Records from a data source:
━━━━━━━━━━━━━━━━━━━━━━━━━━━━━━

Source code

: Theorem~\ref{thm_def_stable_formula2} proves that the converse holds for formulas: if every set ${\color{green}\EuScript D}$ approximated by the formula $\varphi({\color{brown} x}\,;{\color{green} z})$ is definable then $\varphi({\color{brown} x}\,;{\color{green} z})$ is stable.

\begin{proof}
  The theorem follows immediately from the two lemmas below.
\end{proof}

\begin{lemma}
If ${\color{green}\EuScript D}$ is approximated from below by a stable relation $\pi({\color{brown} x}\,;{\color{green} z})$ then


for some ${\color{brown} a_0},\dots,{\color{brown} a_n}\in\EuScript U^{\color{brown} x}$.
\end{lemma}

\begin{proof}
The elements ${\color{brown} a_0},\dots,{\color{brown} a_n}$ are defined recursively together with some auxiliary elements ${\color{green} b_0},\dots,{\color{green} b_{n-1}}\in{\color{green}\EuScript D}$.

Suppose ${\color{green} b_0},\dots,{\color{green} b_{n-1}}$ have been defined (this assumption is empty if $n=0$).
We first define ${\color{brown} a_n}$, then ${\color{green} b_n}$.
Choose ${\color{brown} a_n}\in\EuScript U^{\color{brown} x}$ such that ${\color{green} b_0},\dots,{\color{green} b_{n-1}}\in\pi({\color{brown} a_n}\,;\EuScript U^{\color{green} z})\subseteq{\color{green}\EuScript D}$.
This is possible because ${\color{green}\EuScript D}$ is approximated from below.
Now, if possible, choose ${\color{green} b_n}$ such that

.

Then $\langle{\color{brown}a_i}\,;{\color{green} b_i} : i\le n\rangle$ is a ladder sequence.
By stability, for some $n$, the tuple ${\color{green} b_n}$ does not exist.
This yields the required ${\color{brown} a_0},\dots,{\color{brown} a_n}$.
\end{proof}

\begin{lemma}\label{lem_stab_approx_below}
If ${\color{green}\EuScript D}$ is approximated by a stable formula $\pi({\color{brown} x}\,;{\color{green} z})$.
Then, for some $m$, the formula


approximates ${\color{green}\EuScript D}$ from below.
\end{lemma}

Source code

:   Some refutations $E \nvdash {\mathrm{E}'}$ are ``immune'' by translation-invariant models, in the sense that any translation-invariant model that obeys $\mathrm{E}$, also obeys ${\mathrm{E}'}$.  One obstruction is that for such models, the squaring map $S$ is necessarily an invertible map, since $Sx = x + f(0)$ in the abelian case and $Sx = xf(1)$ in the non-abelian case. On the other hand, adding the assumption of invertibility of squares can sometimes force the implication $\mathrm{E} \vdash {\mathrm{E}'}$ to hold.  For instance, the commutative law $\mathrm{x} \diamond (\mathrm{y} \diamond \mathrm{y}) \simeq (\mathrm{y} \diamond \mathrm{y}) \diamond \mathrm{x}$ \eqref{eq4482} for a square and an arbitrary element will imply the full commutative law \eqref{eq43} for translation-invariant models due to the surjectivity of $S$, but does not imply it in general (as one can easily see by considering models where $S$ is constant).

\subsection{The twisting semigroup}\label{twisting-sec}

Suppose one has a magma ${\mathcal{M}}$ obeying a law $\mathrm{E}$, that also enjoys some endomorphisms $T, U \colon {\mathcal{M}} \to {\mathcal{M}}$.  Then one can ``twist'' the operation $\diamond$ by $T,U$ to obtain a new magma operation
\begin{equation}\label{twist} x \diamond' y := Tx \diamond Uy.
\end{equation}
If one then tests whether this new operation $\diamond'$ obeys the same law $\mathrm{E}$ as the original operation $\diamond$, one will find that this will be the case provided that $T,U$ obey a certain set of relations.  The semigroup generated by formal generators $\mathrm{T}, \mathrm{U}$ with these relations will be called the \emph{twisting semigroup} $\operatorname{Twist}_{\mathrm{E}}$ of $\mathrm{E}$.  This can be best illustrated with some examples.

━━━━━━━━━━━━━━━━━━━━━━━━━━━━━━

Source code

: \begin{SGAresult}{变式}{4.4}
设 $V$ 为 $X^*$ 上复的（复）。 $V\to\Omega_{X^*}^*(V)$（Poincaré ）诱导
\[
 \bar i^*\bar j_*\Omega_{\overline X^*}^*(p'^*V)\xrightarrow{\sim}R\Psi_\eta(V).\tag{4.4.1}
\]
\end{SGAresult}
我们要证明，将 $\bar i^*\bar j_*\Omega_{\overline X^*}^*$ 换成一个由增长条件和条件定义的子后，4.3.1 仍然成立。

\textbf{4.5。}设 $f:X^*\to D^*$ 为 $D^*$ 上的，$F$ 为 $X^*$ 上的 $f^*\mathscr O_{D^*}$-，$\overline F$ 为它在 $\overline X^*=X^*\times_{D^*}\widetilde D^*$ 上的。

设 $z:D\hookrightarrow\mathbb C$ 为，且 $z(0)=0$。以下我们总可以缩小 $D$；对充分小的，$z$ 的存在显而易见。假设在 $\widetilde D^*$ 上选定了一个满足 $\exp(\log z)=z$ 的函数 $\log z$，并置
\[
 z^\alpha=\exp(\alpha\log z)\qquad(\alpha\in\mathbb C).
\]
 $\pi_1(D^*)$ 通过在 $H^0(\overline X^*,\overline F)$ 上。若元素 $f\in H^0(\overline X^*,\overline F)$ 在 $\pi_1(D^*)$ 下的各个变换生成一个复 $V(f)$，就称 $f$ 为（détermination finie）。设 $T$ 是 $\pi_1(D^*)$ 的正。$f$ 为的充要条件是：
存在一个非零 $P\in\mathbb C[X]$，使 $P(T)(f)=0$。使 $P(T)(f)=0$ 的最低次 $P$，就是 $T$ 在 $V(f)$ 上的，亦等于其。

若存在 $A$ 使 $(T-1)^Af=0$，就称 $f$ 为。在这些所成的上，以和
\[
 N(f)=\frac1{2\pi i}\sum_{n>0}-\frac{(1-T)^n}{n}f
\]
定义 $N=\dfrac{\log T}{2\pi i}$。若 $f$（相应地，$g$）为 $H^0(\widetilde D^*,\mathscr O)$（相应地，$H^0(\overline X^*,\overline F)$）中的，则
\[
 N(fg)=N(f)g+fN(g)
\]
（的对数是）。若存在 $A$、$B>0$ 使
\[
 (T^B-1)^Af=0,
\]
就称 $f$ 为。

━━━━━━━━━━━━━━━━━━━━━━━━━━━━━━

**Work order:** A single number is expected: how many lines in the entries contain "defined".

**Task answer:** 2